How to effectively filter array by another array? ( In functional paradigm )

lolgear · February 13, 2019, 3:58pm

Consider following task.

Let A be a list of Comparable items. Let B be a list of Comparable items. Entries in these lists can be compared.

Output is a list of entries in A that are not in the list B.

Two conditions.

Assume A and B are sorted.
Count of the same entries are considered as difference of count in A and count in B. Output duplicates respectively to this difference if it is greater than zero.
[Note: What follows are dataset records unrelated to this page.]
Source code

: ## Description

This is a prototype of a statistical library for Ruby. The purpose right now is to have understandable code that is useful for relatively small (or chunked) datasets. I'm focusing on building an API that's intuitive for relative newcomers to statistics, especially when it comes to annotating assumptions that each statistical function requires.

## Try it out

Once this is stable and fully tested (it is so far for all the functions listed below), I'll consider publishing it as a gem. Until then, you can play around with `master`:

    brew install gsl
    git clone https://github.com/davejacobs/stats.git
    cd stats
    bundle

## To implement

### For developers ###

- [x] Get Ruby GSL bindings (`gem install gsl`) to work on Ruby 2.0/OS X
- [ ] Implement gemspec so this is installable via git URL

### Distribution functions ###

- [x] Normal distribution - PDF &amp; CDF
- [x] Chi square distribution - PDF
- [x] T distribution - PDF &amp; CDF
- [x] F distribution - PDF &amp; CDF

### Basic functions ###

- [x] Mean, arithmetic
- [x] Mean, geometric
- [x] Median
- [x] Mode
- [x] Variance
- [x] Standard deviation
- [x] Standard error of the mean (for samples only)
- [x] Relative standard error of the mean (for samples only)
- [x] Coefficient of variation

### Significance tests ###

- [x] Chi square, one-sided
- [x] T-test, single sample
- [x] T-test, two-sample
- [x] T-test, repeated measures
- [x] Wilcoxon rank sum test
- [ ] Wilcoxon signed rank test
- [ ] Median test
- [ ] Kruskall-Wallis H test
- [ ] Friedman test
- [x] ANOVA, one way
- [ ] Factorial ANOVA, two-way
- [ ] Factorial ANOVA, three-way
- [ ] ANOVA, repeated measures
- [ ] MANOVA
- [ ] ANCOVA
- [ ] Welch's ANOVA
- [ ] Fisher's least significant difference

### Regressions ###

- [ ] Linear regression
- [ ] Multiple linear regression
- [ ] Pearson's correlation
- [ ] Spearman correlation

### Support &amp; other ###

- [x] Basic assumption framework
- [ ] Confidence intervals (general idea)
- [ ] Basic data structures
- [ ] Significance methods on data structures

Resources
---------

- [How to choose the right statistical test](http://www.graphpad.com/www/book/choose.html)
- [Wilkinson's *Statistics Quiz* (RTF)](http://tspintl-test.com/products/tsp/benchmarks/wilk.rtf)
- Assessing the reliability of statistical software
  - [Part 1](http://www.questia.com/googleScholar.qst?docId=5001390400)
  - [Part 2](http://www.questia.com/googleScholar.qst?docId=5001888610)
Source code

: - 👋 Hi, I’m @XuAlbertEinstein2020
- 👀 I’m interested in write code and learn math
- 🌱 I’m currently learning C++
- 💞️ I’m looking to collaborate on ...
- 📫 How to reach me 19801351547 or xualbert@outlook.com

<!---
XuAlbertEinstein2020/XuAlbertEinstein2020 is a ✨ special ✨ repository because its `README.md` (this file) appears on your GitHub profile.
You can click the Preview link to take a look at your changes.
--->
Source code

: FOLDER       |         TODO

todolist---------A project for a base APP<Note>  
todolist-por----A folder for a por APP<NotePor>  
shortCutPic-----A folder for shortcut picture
Otherwise, skip them.

Example:
A = [1, 1, 1, 2, 4, 7]
B = [1, 2, 2, 4, 6]

Output:
[1, 1, 7]

Description:
A has three 1, one 2.
B has one 1, two 2.

Result has three - one 1 and one - two 2.
Result has two 1 and (-1) 2.
Result has two 1.

Functional condition:

Do it without loops.

Try to solve this task for different count ( 900 - 100_000 )
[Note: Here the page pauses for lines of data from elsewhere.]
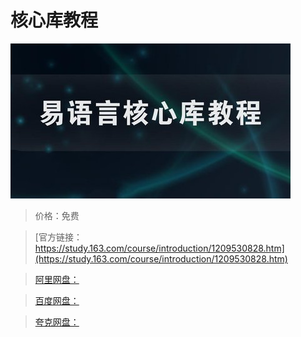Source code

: # 核心库教程

![img](../../../assets/study163/free/73d4d34b0cf64f1e930e0a3e95454861.jpg)

> 价格：免费

> [官方链接：https://study.163.com/course/introduction/1209530828.htm](https://study.163.com/course/introduction/1209530828.htm)

> [阿里网盘：]()

> [百度网盘：]()

> [夸克网盘：]()
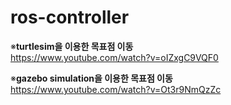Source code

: # ros-controller

※**turtlesim을 이용한 목표점 이동**  
https://www.youtube.com/watch?v=oIZxgC9VQF0  

※**gazebo simulation을 이용한 목표점 이동**  
https://www.youtube.com/watch?v=Ot3r9NmQzZc
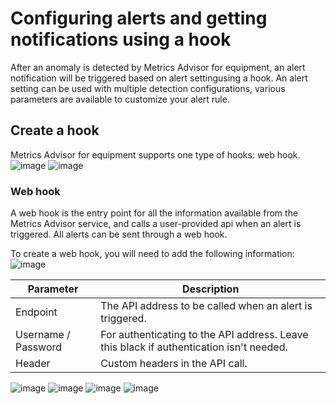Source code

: # Configuring alerts and getting notifications using a hook
After an anomaly is detected by Metrics Advisor for equipment, an alert notification will be triggered based on alert settingusing a hook. An alert setting can be used with multiple detection configurations, various parameters are available to customize your alert rule. 

 

## Create a hook

Metrics Advisor for equipment supports one type of hooks: web hook. 
![image](https://user-images.githubusercontent.com/36343326/176588851-4f6c3e5c-dfb7-4500-854b-07552cfb0689.png)
![image](https://user-images.githubusercontent.com/36343326/176588951-7211f100-dfca-4732-9080-2fea67ecf374.png)



### Web hook

A web hook is the entry point for all the information available from the Metrics Advisor service, and calls a user-provided api when an alert is triggered. All alerts can be sent through a web hook.

To create a web hook, you will need to add the following information:
![image](https://user-images.githubusercontent.com/36343326/176589224-644b7bf0-565f-4c38-aa7d-53ae9929aa98.png)


| Parameter           | Description                                                  |
| ------------------- | ------------------------------------------------------------ |
| Endpoint            | The API address to be called when an alert is triggered.     |
| Username / Password | For authenticating to the API address. Leave this black if authentication isn't needed. |
| Header              | Custom headers in the API call.                              |

![image](https://user-images.githubusercontent.com/36343326/176591650-a9007c26-a009-4a30-8d06-d30a6f90bb47.png)
![image](https://user-images.githubusercontent.com/36343326/176591665-53329e17-851a-4ecd-bbe3-ab344d039561.png)
![image](https://user-images.githubusercontent.com/36343326/176591680-a4d31a3f-bd5b-49ca-9179-ac1c6806ffaf.png)
![image](https://user-images.githubusercontent.com/36343326/176591694-c4da8a61-7a89-4e64-9e53-f229b2e66be2.png)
I am asking for effective (tail call optimized) solution.
Is it possible?

func generateArray(count: UInt = 900, range: UInt = 1000) -> [UInt] {
    return Array(0..<count).map{ _ in return UInt.random(in: 0...range) }
}

func test_ListsDifference() {
    let count = 10_000
    let a = generateArray(count: count).sorted()
    let b = generateArray(count: count).sorted()
    
    var result = [UInt]()
    self.measure {
        result = rejecting(a, b)
    }
}

My dirty solution so far

func rejecting(_ a: ArraySlice<T>, _ b: ArraySlice<T>) -> ArraySlice<T> {
  func _rejecting(_ a: ArraySlice<T>, _ b: ArraySlice<T>, aStart: ArraySlice<T>.Index, bStart: ArraySlice<T>.Index) -> ArraySlice<T> {
    if aStart == a.endIndex {
      return []
    }
    else if bStart == b.endIndex {
      return a[aStart..<a.endIndex]
    }
    else if a[aStart] == b[bStart] {
      return _rejecting(a, b, aStart: aStart.advanced(by: 1), bStart: bStart.advanced(by: 1))
    }
    else if a[aStart] > b[bStart] {
      return _rejecting(a, b, aStart: aStart, bStart: bStart.advanced(by: 1))
    }
    else {
      return _rejecting(a, b, aStart: aStart.advanced(by: 1), bStart: bStart)
    }
  }
  return _rejecting(a, b, aStart: a.startIndex, bStart: b.startIndex)
}

Lantua · February 13, 2019, 5:19pm

Your code doesn’t work so I just did some clean up:

func rejecting<T>(_ a: [T], _ b: [T]) -> [T] where T: Comparable {
    func _rejecting(_ a: ArraySlice<T>, _ b: ArraySlice<T>) -> [T] {
        guard let firstA = a.first,
            let firstB = b.first else {
                return Array(a)
        }
        if firstA < firstB {
            return [firstA] + _rejecting(a.dropFirst(), b)
        }
        if firstA > firstB {
            return _rejecting(a, b.dropFirst())
        }
        return _rejecting(a.dropFirst(), b.dropFirst())
    }
    return _rejecting(a[...], b[...])
}

Though I don’t know if Swift already support tco.

lolgear · February 13, 2019, 5:32pm

Your example is not tco at all.
How can compiler optimize it in case of this branch?

if firstA < firstB {
    return [firstA] + _rejecting(a.dropFirst(), b)
}

My idea was ( and is ) keep slices immutable. ( and also use accumulator for result for TCO ).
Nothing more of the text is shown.